▶ **PROBLEM TO SOLVE**
The first line of the entries and each line after it, through the one that contains "Vous avez vu", are to be duplicated exactly; no picture belongs in the copy.

▶ **DATASET EXTRACT**
╔══

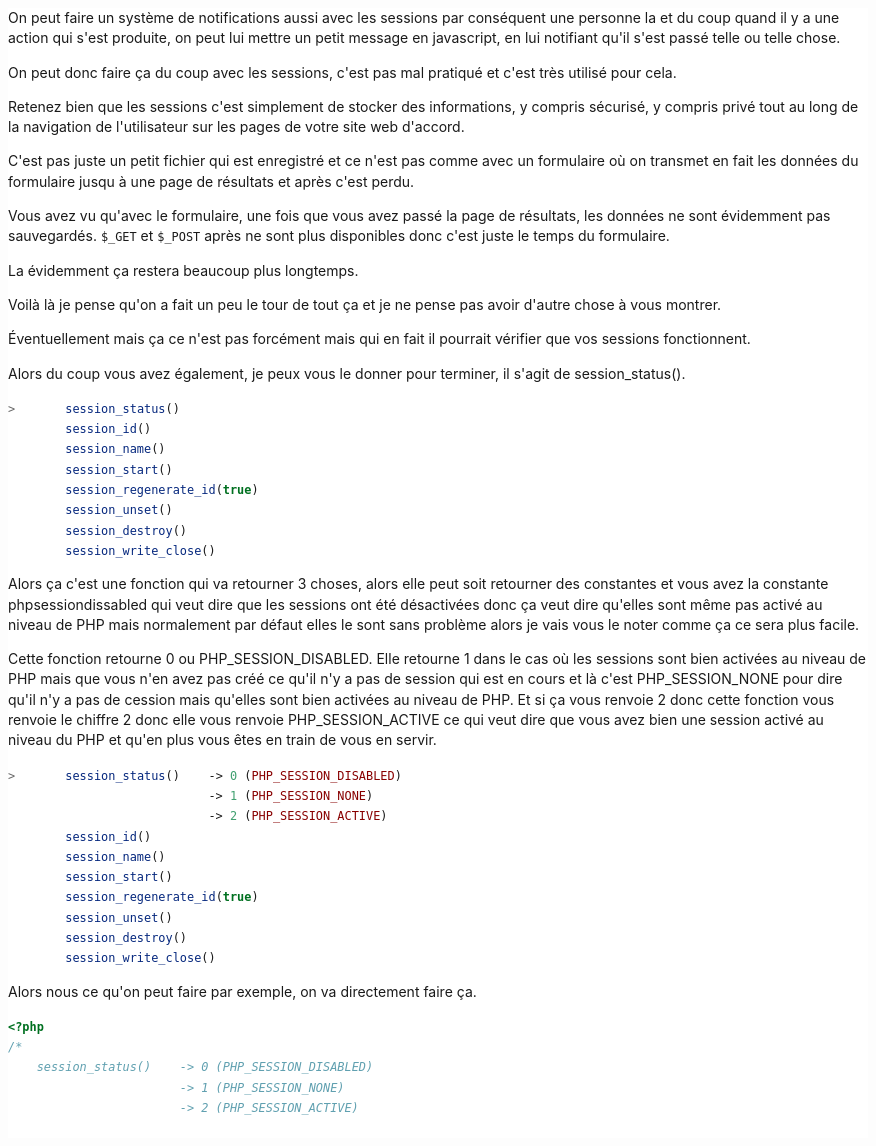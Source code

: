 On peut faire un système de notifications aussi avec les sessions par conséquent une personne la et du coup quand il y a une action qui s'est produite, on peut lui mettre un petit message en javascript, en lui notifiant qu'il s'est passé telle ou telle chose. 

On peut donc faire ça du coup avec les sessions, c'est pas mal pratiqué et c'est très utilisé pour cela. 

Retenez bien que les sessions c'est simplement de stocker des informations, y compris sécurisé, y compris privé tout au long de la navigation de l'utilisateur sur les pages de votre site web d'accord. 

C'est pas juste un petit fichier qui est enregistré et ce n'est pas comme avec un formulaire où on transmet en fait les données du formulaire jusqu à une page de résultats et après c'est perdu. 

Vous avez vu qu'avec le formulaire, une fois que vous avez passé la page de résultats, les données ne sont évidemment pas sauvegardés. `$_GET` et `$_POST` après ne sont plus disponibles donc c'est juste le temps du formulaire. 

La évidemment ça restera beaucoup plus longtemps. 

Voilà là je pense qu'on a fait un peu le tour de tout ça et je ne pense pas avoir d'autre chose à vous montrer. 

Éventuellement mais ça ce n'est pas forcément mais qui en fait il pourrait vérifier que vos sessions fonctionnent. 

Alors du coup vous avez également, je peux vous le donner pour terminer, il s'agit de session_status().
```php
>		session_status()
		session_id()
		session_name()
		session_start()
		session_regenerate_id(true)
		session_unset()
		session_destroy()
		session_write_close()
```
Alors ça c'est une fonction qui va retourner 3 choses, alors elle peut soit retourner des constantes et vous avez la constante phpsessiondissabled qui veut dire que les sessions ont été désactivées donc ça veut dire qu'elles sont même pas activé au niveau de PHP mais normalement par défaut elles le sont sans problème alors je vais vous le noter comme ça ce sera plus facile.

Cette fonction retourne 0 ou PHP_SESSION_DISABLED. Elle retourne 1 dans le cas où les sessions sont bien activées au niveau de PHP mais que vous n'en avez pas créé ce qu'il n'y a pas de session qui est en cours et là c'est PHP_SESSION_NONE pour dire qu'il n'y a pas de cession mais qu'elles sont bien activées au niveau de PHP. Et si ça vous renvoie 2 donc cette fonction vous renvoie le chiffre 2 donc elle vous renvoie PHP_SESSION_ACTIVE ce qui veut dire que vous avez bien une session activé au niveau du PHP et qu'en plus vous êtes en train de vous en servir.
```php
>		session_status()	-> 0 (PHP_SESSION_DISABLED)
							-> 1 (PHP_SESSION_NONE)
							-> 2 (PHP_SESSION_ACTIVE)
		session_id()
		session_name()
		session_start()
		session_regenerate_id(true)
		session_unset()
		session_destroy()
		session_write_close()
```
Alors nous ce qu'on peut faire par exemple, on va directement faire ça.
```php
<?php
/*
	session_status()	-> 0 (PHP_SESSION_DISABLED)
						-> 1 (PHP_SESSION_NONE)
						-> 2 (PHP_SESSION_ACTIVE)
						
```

╚══

▶ **FINISHED TASK**
Source code

: On peut faire un système de notifications aussi avec les sessions par conséquent une personne la et du coup quand il y a une action qui s'est produite, on peut lui mettre un petit message en javascript, en lui notifiant qu'il s'est passé telle ou telle chose. 

On peut donc faire ça du coup avec les sessions, c'est pas mal pratiqué et c'est très utilisé pour cela. 

Retenez bien que les sessions c'est simplement de stocker des informations, y compris sécurisé, y compris privé tout au long de la navigation de l'utilisateur sur les pages de votre site web d'accord. 

C'est pas juste un petit fichier qui est enregistré et ce n'est pas comme avec un formulaire où on transmet en fait les données du formulaire jusqu à une page de résultats et après c'est perdu. 

Vous avez vu qu'avec le formulaire, une fois que vous avez passé la page de résultats, les données ne sont évidemment pas sauvegardés. `$_GET` et `$_POST` après ne sont plus disponibles donc c'est juste le temps du formulaire. 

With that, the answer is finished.